* [TRY IT]:
For each line in the data that includes "Title", make a copy.

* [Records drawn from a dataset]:
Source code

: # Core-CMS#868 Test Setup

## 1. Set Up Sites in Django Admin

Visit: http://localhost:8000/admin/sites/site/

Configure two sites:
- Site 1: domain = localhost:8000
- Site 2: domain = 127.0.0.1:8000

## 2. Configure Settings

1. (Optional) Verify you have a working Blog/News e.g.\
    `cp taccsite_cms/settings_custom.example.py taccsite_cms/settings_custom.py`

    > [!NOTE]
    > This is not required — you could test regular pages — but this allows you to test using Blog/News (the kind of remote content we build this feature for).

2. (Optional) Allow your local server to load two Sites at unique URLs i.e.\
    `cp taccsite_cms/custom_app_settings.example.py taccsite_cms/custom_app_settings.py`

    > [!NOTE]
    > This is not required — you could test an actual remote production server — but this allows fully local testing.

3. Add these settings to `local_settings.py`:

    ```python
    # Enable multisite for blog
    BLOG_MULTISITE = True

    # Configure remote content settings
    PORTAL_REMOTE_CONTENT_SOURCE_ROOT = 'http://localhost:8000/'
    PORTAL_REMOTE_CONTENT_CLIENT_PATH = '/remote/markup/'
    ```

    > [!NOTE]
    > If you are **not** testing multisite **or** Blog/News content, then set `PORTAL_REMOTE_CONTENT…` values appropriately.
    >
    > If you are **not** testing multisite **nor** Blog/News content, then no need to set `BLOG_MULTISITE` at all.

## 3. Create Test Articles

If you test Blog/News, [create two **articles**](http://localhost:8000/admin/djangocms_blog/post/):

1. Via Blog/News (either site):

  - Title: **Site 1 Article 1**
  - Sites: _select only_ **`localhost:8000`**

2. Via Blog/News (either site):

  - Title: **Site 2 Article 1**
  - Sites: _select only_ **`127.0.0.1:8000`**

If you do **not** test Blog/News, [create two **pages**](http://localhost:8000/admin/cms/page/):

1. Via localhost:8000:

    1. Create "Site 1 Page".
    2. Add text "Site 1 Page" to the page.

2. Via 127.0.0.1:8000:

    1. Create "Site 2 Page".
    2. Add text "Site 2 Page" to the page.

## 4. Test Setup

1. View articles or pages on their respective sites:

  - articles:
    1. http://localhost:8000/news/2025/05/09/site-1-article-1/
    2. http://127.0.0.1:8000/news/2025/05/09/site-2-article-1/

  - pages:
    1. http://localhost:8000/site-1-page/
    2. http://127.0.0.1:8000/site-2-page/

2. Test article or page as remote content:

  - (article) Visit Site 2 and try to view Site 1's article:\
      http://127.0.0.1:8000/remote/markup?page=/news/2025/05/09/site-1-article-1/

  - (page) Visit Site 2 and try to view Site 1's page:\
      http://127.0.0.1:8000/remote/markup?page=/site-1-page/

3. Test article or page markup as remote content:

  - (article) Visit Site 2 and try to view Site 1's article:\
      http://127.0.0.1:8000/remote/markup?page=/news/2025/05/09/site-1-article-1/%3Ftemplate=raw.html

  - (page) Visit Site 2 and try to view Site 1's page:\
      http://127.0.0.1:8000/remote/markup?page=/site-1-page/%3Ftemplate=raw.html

* [EXERCISE ANSWER]:
  - Title: **Site 1 Article 1**
  - Title: **Site 2 Article 1**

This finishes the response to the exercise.